Pipe Sink
I had an idea/desire for a “simple” template class that’d work as my OpenGL thread. A contemporary design for multi-threaded 3D games10 seems to be pooling work and processing it in whatever threads are available. IME OpenGL/GLFW are not re-entrant; Apple2 and GLFW3 explicitly states that it won’t work - so it seems safe to assume that I shouldn’t call functions from different threads. So to make a super-fast 3D game (or whatever) I need to do less work on the thread which is running OpenGL while allowing other threads to send it whatever work they please.
My requirements are;
- Separate handler-thread for just OpenGL rendering
- Other threads need to be able to submit “messages” to the handler-thread
- a thread’s messages must/should be received FIFO by the handler-thread
- I don’t need any guarantee of ordering between threads
- As always, I want to minimise dynamic invocations and allocations
- only a single
virtual
invocation is used per message - all allocation is done in-place
- only a single
- I’m perfectly happy for the handler-thread to create and destroy the GLFW window and OpenGL context
- a
HANDLER
instance is used to contain logic for this thing
- a
This feels like a threading primitive that I have seen nothing which feels this nimble before. So here goes my blog post on the subject; I’m sure that someone else has done something more sophisticated, however, my fascination with minimalism justifies the time that I spent on this implementation and write-up.
2017-08-04
; I ran a grammar check and reworked this article to use GoogleTest.
Class Declarations
The solution presented here is composed of two class templates a single global function, and one typedef
for the index type.
The typedef
is a bit of a flourish, and the global function is my “sleepy wait” method.
The classes pipe
and sink
were originally “uncoupled” and pipe
didn’t need the HANDLER
type-name.
In the future - I’d like to reintroduce that abstraction, for the time being - this is “good enough” to proceed.
The pipe
class contains the buffer that the messages are put into, along with the necessary counters of type pipe_sink_index_t
to track usage.
The actual pipe
itself is a logical interface, and only exposes the send()
method to client code.
The storage and processing mechanisms for messages are hidden from the MESSAGE
and HANDLER
classes.
Vardric template parameters and r-value references are used to ameliorate the invocation overhead.

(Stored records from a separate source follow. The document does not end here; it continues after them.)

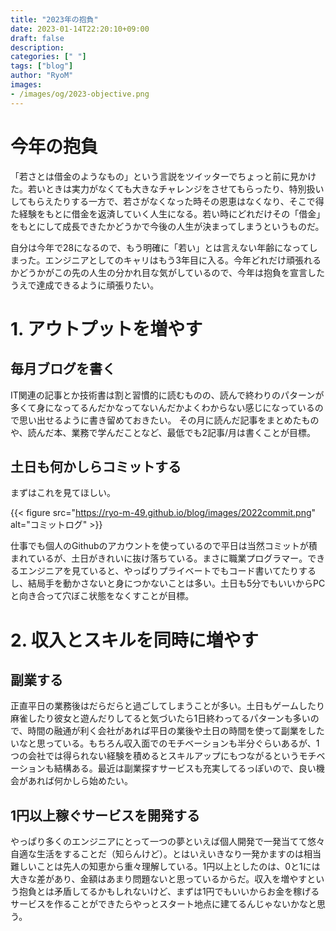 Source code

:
 ```yaml
---
title: "2023年の抱負"
date: 2023-01-14T22:20:10+09:00
draft: false
description: 
categories: [" "]
tags: ["blog"]
author: "RyoM"
images:
- /images/og/2023-objective.png
---
```


# 今年の抱負

「若さとは借金のようなもの」という言説をツイッターでちょっと前に見かけた。若いときは実力がなくても大きなチャレンジをさせてもらったり、特別扱いしてもらえたりする一方で、若さがなくなった時その恩恵はなくなり、そこで得た経験をもとに借金を返済していく人生になる。若い時にどれだけその「借金」をもとにして成長できたかどうかで今後の人生が決まってしまうというものだ。

自分は今年で28になるので、もう明確に「若い」とは言えない年齢になってしまった。エンジニアとしてのキャリはもう3年目に入る。今年どれだけ頑張れるかどうかがこの先の人生の分かれ目な気がしているので、今年は抱負を宣言したうえで達成できるように頑張りたい。

# 1. アウトプットを増やす

## 毎月ブログを書く

IT関連の記事とか技術書は割と習慣的に読むものの、読んで終わりのパターンが多くて身になってるんだかなってないんだかよくわからない感じになっているので思い出せるように書き留めておきたい。
その月に読んだ記事をまとめたものや、読んだ本、業務で学んだことなど、最低でも2記事/月は書くことが目標。

## 土日も何かしらコミットする

まずはこれを見てほしい。

{{< figure src="https://ryo-m-49.github.io/blog/images/2022commit.png" alt="コミットログ" >}}

仕事でも個人のGithubのアカウントを使っているので平日は当然コミットが積まれているが、土日がきれいに抜け落ちている。まさに職業プログラマー。できるエンジニアを見ていると、やっぱりプライベートでもコード書いてたりするし、結局手を動かさないと身につかないことは多い。土日も5分でもいいからPCと向き合って穴ぼこ状態をなくすことが目標。

# 2. 収入とスキルを同時に増やす

## 副業する

正直平日の業務後はだらだらと過ごしてしまうことが多い。土日もゲームしたり麻雀したり彼女と遊んだりしてると気づいたら1日終わってるパターンも多いので、時間の融通が利く会社があれば平日の業後や土日の時間を使って副業をしたいなと思っている。もちろん収入面でのモチベーションも半分ぐらいあるが、1つの会社では得られない経験を積めるとスキルアップにもつながるというモチベーションも結構ある。最近は副業探すサービスも充実してるっぽいので、良い機会があれば何かしら始めたい。

## 1円以上稼ぐサービスを開発する

やっぱり多くのエンジニアにとって一つの夢といえば個人開発で一発当てて悠々自適な生活をすることだ（知らんけど）。とはいえいきなり一発かますのは相当難しいことは先人の知恵から重々理解している。1円以上としたのは、0と1には大きな差があり、金額はあまり問題ないと思っているからだ。収入を増やすという抱負とは矛盾してるかもしれないけど、まずは1円でもいいからお金を稼げるサービスを作ることができたらやっとスタート地点に建てるんじゃないかなと思う。
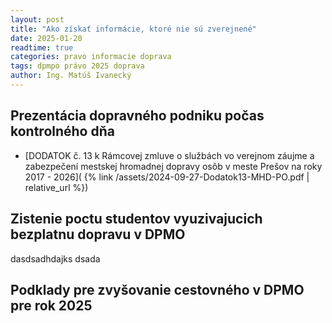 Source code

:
 ```yaml
---
layout: post
title: "Ako získať informácie, ktoré nie sú zverejnené"
date: 2025-01-20
readtime: true
categories: pravo informacie doprava
tags: dpmpo právo 2025 doprava
author: Ing. Matúš Ivanecký
---
```


## Prezentácia dopravného podniku počas kontrolného dňa

- [DODATOK č. 13 k Rámcovej zmluve o službách vo verejnom záujme a zabezpečení mestskej hromadnej dopravy osôb v meste Prešov na roky 2017 - 2026]( {% link /assets/2024-09-27-Dodatok13-MHD-PO.pdf | relative_url %})





## Zistenie poctu studentov vyuzivajucich bezplatnu dopravu v DPMO

dasdsadhdajks  dsada


## Podklady pre zvyšovanie cestovného v DPMO pre rok 2025


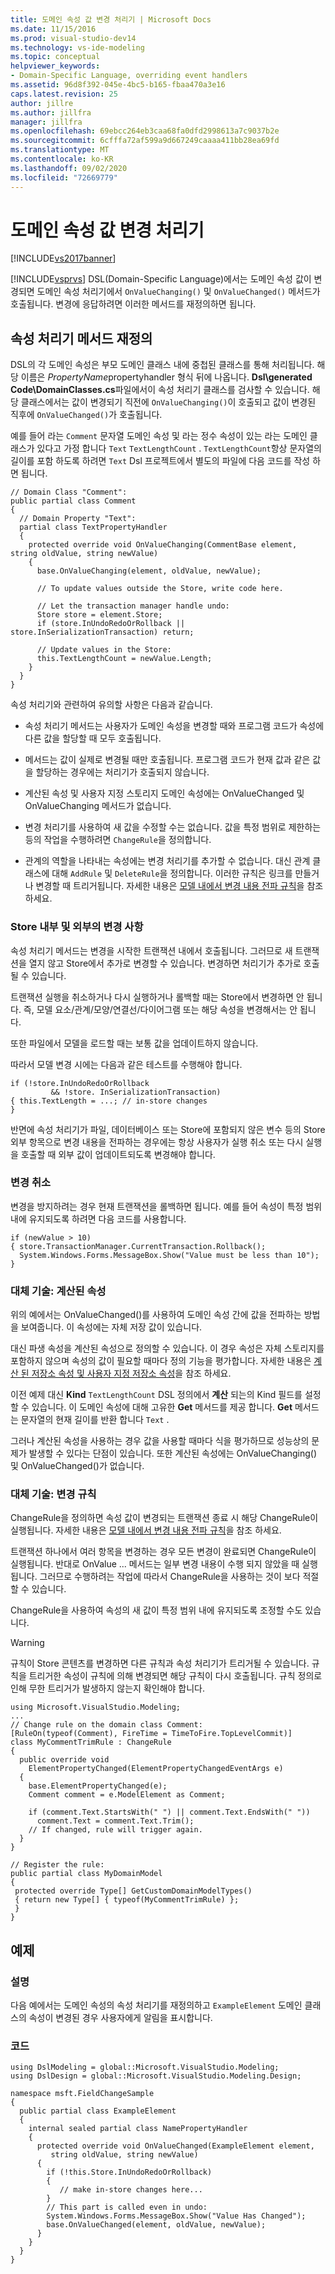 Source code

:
 ```yaml
---
title: 도메인 속성 값 변경 처리기 | Microsoft Docs
ms.date: 11/15/2016
ms.prod: visual-studio-dev14
ms.technology: vs-ide-modeling
ms.topic: conceptual
helpviewer_keywords:
- Domain-Specific Language, overriding event handlers
ms.assetid: 96d8f392-045e-4bc5-b165-fbaa470a3e16
caps.latest.revision: 25
author: jillre
ms.author: jillfra
manager: jillfra
ms.openlocfilehash: 69ebcc264eb3caa68fa0dfd2998613a7c9037b2e
ms.sourcegitcommit: 6cfffa72af599a9d667249caaaa411bb28ea69fd
ms.translationtype: MT
ms.contentlocale: ko-KR
ms.lasthandoff: 09/02/2020
ms.locfileid: "72669779"
---
```

# <a name="domain-property-value-change-handlers"></a>도메인 속성 값 변경 처리기
[!INCLUDE[vs2017banner](../includes/vs2017banner.md)]

[!INCLUDE[vsprvs](../includes/vsprvs-md.md)] DSL(Domain-Specific Language)에서는 도메인 속성 값이 변경되면 도메인 속성 처리기에서 `OnValueChanging()` 및 `OnValueChanged()` 메서드가 호출됩니다. 변경에 응답하려면 이러한 메서드를 재정의하면 됩니다.

## <a name="overriding-the-property-handler-methods"></a>속성 처리기 메서드 재정의
 DSL의 각 도메인 속성은 부모 도메인 클래스 내에 중첩된 클래스를 통해 처리됩니다. 해당 이름은 *PropertyName*propertyhandler 형식 뒤에 나옵니다. **Dsl\generated Code\DomainClasses.cs**파일에서이 속성 처리기 클래스를 검사할 수 있습니다. 해당 클래스에서는 값이 변경되기 직전에 `OnValueChanging()`이 호출되고 값이 변경된 직후에 `OnValueChanged()`가 호출됩니다.

 예를 들어 라는 `Comment` 문자열 도메인 속성 및 라는 정수 속성이 있는 라는 도메인 클래스가 있다고 가정 합니다 `Text` `TextLengthCount` . `TextLengthCount`항상 문자열의 길이를 포함 하도록 하려면 `Text` Dsl 프로젝트에서 별도의 파일에 다음 코드를 작성 하면 됩니다.

```
// Domain Class "Comment":
public partial class Comment
{
  // Domain Property "Text":
  partial class TextPropertyHandler
  {
    protected override void OnValueChanging(CommentBase element, string oldValue, string newValue)
    {
      base.OnValueChanging(element, oldValue, newValue);

      // To update values outside the Store, write code here.

      // Let the transaction manager handle undo:
      Store store = element.Store;
      if (store.InUndoRedoOrRollback || store.InSerializationTransaction) return;

      // Update values in the Store:
      this.TextLengthCount = newValue.Length;
    }
  }
}

```

 속성 처리기와 관련하여 유의할 사항은 다음과 같습니다.

- 속성 처리기 메서드는 사용자가 도메인 속성을 변경할 때와 프로그램 코드가 속성에 다른 값을 할당할 때 모두 호출됩니다.

- 메서드는 값이 실제로 변경될 때만 호출됩니다. 프로그램 코드가 현재 값과 같은 값을 할당하는 경우에는 처리기가 호출되지 않습니다.

- 계산된 속성 및 사용자 지정 스토리지 도메인 속성에는 OnValueChanged 및 OnValueChanging 메서드가 없습니다.

- 변경 처리기를 사용하여 새 값을 수정할 수는 없습니다. 값을 특정 범위로 제한하는 등의 작업을 수행하려면 `ChangeRule`을 정의합니다.

- 관계의 역할을 나타내는 속성에는 변경 처리기를 추가할 수 없습니다. 대신 관계 클래스에 대해 `AddRule` 및 `DeleteRule`을 정의합니다. 이러한 규칙은 링크를 만들거나 변경할 때 트리거됩니다. 자세한 내용은 [모델 내에서 변경 내용 전파 규칙](../modeling/rules-propagate-changes-within-the-model.md)을 참조 하세요.

### <a name="changes-in-and-out-of-the-store"></a>Store 내부 및 외부의 변경 사항
 속성 처리기 메서드는 변경을 시작한 트랜잭션 내에서 호출됩니다. 그러므로 새 트랜잭션을 열지 않고 Store에서 추가로 변경할 수 있습니다. 변경하면 처리기가 추가로 호출될 수 있습니다.

 트랜잭션 실행을 취소하거나 다시 실행하거나 롤백할 때는 Store에서 변경하면 안 됩니다. 즉, 모델 요소/관계/모양/연결선/다이어그램 또는 해당 속성을 변경해서는 안 됩니다.

 또한 파일에서 모델을 로드할 때는 보통 값을 업데이트하지 않습니다.

 따라서 모델 변경 시에는 다음과 같은 테스트를 수행해야 합니다.

```
if (!store.InUndoRedoOrRollback
         && !store. InSerializationTransaction)
{ this.TextLength = ...; // in-store changes
}
```

 반면에 속성 처리기가 파일, 데이터베이스 또는 Store에 포함되지 않은 변수 등의 Store 외부 항목으로 변경 내용을 전파하는 경우에는 항상 사용자가 실행 취소 또는 다시 실행을 호출할 때 외부 값이 업데이트되도록 변경해야 합니다.

### <a name="canceling-a-change"></a>변경 취소
 변경을 방지하려는 경우 현재 트랜잭션을 롤백하면 됩니다. 예를 들어 속성이 특정 범위 내에 유지되도록 하려면 다음 코드를 사용합니다.

```
if (newValue > 10)
{ store.TransactionManager.CurrentTransaction.Rollback();
  System.Windows.Forms.MessageBox.Show("Value must be less than 10");
}

```

### <a name="alternative-technique-calculated-properties"></a>대체 기술: 계산된 속성
 위의 예에서는 OnValueChanged()를 사용하여 도메인 속성 간에 값을 전파하는 방법을 보여줍니다. 이 속성에는 자체 저장 값이 있습니다.

 대신 파생 속성을 계산된 속성으로 정의할 수 있습니다. 이 경우 속성은 자체 스토리지를 포함하지 않으며 속성의 값이 필요할 때마다 정의 기능을 평가합니다. 자세한 내용은 [계산 된 저장소 속성 및 사용자 지정 저장소 속성](../modeling/calculated-and-custom-storage-properties.md)을 참조 하세요.

 이전 예제 대신 **Kind** `TextLengthCount` DSL 정의에서 **계산** 되는의 Kind 필드를 설정할 수 있습니다. 이 도메인 속성에 대해 고유한 **Get** 메서드를 제공 합니다. **Get** 메서드는 문자열의 현재 길이를 반환 합니다 `Text` .

 그러나 계산된 속성을 사용하는 경우 값을 사용할 때마다 식을 평가하므로 성능상의 문제가 발생할 수 있다는 단점이 있습니다. 또한 계산된 속성에는 OnValueChanging() 및 OnValueChanged()가 없습니다.

### <a name="alternative-technique-change-rules"></a>대체 기술: 변경 규칙
 ChangeRule을 정의하면 속성 값이 변경되는 트랜잭션 종료 시 해당 ChangeRule이 실행됩니다.  자세한 내용은 [모델 내에서 변경 내용 전파 규칙](../modeling/rules-propagate-changes-within-the-model.md)을 참조 하세요.

 트랜잭션 하나에서 여러 항목을 변경하는 경우 모든 변경이 완료되면 ChangeRule이 실행됩니다. 반대로 OnValue ... 메서드는 일부 변경 내용이 수행 되지 않았을 때 실행 됩니다. 그러므로 수행하려는 작업에 따라서 ChangeRule을 사용하는 것이 보다 적절할 수 있습니다.

 ChangeRule을 사용하여 속성의 새 값이 특정 범위 내에 유지되도록 조정할 수도 있습니다.

> [!WARNING]
> 규칙이 Store 콘텐츠를 변경하면 다른 규칙과 속성 처리기가 트리거될 수 있습니다. 규칙을 트리거한 속성이 규칙에 의해 변경되면 해당 규칙이 다시 호출됩니다. 규칙 정의로 인해 무한 트리거가 발생하지 않는지 확인해야 합니다.

```
using Microsoft.VisualStudio.Modeling;
...
// Change rule on the domain class Comment:
[RuleOn(typeof(Comment), FireTime = TimeToFire.TopLevelCommit)]
class MyCommentTrimRule : ChangeRule
{
  public override void
    ElementPropertyChanged(ElementPropertyChangedEventArgs e)
  {
    base.ElementPropertyChanged(e);
    Comment comment = e.ModelElement as Comment;

    if (comment.Text.StartsWith(" ") || comment.Text.EndsWith(" "))
      comment.Text = comment.Text.Trim();
    // If changed, rule will trigger again.
  }
}

// Register the rule:
public partial class MyDomainModel
{
 protected override Type[] GetCustomDomainModelTypes()
 { return new Type[] { typeof(MyCommentTrimRule) };
 }
}

```

## <a name="example"></a>예제

### <a name="description"></a>설명
 다음 예에서는 도메인 속성의 속성 처리기를 재정의하고 `ExampleElement` 도메인 클래스의 속성이 변경된 경우 사용자에게 알림을 표시합니다.

### <a name="code"></a>코드

```
using DslModeling = global::Microsoft.VisualStudio.Modeling;
using DslDesign = global::Microsoft.VisualStudio.Modeling.Design;

namespace msft.FieldChangeSample
{
  public partial class ExampleElement
  {
    internal sealed partial class NamePropertyHandler
    {
      protected override void OnValueChanged(ExampleElement element,
         string oldValue, string newValue)
      {
        if (!this.Store.InUndoRedoOrRollback)
        {
           // make in-store changes here...
        }
        // This part is called even in undo:
        System.Windows.Forms.MessageBox.Show("Value Has Changed");
        base.OnValueChanged(element, oldValue, newValue);
      }
    }
  }
}
```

This leads to an elaborate send()
method which is detailed separately below.
The sink
class is the “entry point” and creates the pipe
for messages and an instance of std::thread
to process the messages.
The instance of the HANDLER
template parameter is created inside of the thread to provide the “meat” of processing messages.
In my design - the HANDLER
creates and destroys the GLFW window as well as initialising GL function pointers.
Vardric template parameters are again used in an attempt to minimise the cost of these methods, however, I’ve not yet found a way to move the parameters into the thread’s lambda.
This is all done on the handler-thread, making the sink
constructor and destructor complex enough to (also) warrant a separate discussion.
Two further methods are available to ease the use - in both cases these fall under the “porcalin” rather than “plumbing” taxonomy.
On occaision (such as durring an automated test) a thread will wish to wait for a pipe to empty - the pipe::join()
method accompolishes this.
Rarely, it may be convient to access the HANDLER
instance from another thread - to support this the sink::->
operator is overloaded to return a pointer.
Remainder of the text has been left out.